An electron gun `G` emits electons of energy `2 keV` travelling in the positive x-direction. The electons are required to hit the spot `S` where `GS=0.1 m`, and the line `GS` makes an angle of `60^@` with the x-axis as shown in figure.
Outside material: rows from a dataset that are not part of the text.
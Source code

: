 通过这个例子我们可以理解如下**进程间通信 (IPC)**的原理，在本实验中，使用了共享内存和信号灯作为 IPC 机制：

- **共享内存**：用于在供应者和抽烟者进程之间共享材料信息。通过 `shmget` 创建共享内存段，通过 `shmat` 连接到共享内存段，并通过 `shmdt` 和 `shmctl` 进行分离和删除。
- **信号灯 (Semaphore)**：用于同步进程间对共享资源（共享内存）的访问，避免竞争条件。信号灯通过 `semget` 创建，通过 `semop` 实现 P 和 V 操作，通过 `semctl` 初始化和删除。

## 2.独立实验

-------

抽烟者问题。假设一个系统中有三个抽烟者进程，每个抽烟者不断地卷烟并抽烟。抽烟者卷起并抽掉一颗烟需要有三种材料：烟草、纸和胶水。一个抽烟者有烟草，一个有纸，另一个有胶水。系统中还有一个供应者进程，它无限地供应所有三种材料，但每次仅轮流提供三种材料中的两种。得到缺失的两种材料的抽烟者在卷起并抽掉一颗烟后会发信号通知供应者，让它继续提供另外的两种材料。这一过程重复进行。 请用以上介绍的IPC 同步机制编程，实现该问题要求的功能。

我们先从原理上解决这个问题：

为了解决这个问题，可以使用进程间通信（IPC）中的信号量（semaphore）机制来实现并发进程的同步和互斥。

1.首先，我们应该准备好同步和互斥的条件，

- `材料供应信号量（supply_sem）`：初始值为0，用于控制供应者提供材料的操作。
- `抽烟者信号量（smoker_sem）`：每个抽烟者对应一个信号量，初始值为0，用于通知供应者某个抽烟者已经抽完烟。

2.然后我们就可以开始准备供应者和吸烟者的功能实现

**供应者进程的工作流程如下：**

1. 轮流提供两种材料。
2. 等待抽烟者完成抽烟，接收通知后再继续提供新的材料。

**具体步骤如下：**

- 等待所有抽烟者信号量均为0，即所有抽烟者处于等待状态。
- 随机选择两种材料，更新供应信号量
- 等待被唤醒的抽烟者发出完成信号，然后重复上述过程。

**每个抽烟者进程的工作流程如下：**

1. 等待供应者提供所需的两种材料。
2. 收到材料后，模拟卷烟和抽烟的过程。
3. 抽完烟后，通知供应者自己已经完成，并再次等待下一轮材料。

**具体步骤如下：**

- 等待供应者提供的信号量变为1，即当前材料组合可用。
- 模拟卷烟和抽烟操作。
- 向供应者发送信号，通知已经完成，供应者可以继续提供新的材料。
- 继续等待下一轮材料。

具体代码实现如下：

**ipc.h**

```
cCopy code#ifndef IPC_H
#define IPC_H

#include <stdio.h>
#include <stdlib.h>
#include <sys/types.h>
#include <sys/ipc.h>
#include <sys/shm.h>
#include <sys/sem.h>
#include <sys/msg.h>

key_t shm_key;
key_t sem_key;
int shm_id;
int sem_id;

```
A uniform magnetic field `B` parallel to `GS` exists in the region outside the electron gun.

find the minimum value of `B` needed to make the electrons hit `S`.

Kinetic energy of electron, `K=1/2mv^2=2keV`
`:.` Speed of electron, `v=sqrt((2k)/m)=sqrt((2xx2xx1.6xx10^-16)/(9.1xx10^-31)) ms^-1`
`=2.65xx10^7ms^-1`
Since the velocity `(vecv)` of the electron makes an angle of `theta=60^@` with the magnetic field `vecB`, the path will be a helix.
So, the particle will hit S if GS=nP, Here, n=1,2,3,....
p=pitch of helix `=(2pim)/(qB) v cos theta`
`implies GS=(n 2pi mvcos theta)/(qB)`
`implies B=(n2pimvcos theta)/(q(GS))`

But for B to be minimum, `n=1`
`B_(min)=(2pimvcos theta)/(q(GS))`
Subtituting the values, we have
`B_(min)=((2pi)(9.1xx10^-31)(2.65xx10^7)(1/2))/((1.6xx10^-19)(0.1))`
or `B_(min)=4.73xx10^-3T`